In elementary textbooks, natural deduction rules are presented in the following way, say, for $\&$-Intro
from $\phi$ and $\psi$, infer $\phi\&\psi$
or
$(n).....\phi$
$(m)....\psi$
$\therefore$
$(p)....\phi\&\psi$.
I would like to know to what extent does the following way of stating $\&$-Intro differs from the above " ordinary" textbook presentation. The way I'm referring to is the one I find in Shapiro's presentation of classical logic (https://plato.stanford.edu/entries/logic-classical/#Dedu):
(&I) If Γ1⊢θ and Γ2⊢ψ, then Γ1,Γ2⊢(θ&ψ).
( meaning : " if $\theta$ is derivable from a set of premises $\Gamma_1$ anf if $\psi$ is derivable from a set of premises $\Gamma_2$, then $(\theta\&\psi)$ is derivable from a set of premises $\Gamma_1\cup\Gamma_2$.")
Can Shapiro's presentation be termed " natural deduction"? Or rather is it a case of " sequent calculus"?
Aside : Do you know any beginner's textbook on mathematical logic that displays examples of derivations in Shapiro's style?
The 'elementary textbook' rule is that: when $\phi$ and $\psi$ may be derived, then we may infer that $\phi\mathop\&\psi$ may be derived.
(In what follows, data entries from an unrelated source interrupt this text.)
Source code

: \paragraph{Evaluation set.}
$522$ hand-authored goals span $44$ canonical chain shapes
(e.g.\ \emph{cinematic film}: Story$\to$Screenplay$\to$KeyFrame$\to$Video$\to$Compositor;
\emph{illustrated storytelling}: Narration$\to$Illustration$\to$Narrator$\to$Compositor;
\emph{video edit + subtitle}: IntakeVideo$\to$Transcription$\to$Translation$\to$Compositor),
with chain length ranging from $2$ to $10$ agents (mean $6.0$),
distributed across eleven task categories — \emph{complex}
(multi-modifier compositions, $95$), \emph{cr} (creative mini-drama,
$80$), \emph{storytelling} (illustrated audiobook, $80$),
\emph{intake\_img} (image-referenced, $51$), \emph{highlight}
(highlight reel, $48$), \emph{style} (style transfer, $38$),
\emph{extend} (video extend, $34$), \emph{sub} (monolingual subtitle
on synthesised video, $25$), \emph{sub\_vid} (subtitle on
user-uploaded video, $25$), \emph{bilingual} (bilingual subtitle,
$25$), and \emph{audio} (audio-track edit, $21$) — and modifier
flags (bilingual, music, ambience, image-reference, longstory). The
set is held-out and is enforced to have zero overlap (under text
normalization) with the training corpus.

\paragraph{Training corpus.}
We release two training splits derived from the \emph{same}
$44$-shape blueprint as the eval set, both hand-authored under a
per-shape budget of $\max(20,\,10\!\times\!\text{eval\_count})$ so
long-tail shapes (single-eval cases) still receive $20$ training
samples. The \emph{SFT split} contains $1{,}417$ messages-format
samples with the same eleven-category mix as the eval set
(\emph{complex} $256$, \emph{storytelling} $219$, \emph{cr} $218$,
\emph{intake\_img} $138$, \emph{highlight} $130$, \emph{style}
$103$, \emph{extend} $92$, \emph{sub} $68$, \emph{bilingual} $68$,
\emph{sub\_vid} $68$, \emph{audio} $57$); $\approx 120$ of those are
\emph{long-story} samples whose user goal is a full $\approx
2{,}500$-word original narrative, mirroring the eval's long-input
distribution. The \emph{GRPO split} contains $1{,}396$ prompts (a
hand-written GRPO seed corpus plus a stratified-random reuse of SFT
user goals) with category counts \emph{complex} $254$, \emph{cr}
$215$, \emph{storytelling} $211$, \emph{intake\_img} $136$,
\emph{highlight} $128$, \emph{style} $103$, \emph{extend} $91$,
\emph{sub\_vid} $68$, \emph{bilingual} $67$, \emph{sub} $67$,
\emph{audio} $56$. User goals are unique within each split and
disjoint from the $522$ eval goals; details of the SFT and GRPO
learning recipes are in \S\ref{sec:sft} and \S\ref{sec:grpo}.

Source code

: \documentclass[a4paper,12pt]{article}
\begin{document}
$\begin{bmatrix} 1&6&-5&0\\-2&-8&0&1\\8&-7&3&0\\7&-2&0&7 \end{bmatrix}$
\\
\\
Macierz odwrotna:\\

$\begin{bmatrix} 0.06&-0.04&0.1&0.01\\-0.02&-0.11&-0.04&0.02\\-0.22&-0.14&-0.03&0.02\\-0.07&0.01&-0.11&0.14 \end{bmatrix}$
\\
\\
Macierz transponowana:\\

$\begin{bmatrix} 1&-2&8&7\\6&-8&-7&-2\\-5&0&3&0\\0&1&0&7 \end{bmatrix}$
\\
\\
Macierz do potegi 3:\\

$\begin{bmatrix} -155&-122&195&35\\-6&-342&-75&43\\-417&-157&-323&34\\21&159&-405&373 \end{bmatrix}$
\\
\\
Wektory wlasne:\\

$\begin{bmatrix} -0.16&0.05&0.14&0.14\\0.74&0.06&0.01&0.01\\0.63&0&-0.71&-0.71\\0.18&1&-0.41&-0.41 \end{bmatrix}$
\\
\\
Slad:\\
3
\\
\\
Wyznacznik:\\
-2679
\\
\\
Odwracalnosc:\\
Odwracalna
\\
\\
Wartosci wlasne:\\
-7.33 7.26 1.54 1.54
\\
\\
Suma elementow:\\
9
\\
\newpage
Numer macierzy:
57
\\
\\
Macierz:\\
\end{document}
It is unstated that these derivations take place in the same context ( premises and assumptions ). This rule of inference might be sumarised as $$\dfrac{~\phi\qquad\psi~}{\phi\mathop\&\psi}{\small\&\mathsf I}$$
The 'sequent calculus' rules extend this to explicitly list under which context things are derived. The same rule above may be then presented with the context ($\Gamma$, a set of statements) explicitly stated: $$\dfrac{~\Gamma\vdash\phi\qquad\Gamma\vdash\psi~}{\Gamma\vdash\phi\mathop\&\psi}{\small\&\mathsf I}$$
We can then extend the rule so to say: when $\phi$ and $\psi$ may be derived in contexts $\Gamma_1$ and $\Gamma_2$ respectively, then we may infer that $\phi\&\psi$ may be derived in the united context, $\Gamma_1\cup\Gamma_2$.
$$\dfrac{~\Gamma_1\vdash\phi\qquad\Gamma_2\vdash\psi~}{\Gamma_1\cup\Gamma_2\vdash\phi\mathop\&\psi}{\small\&\mathsf I}$$
Long story short: the advanced presentation says the same thing as the elementary presentation, but with some additional details added.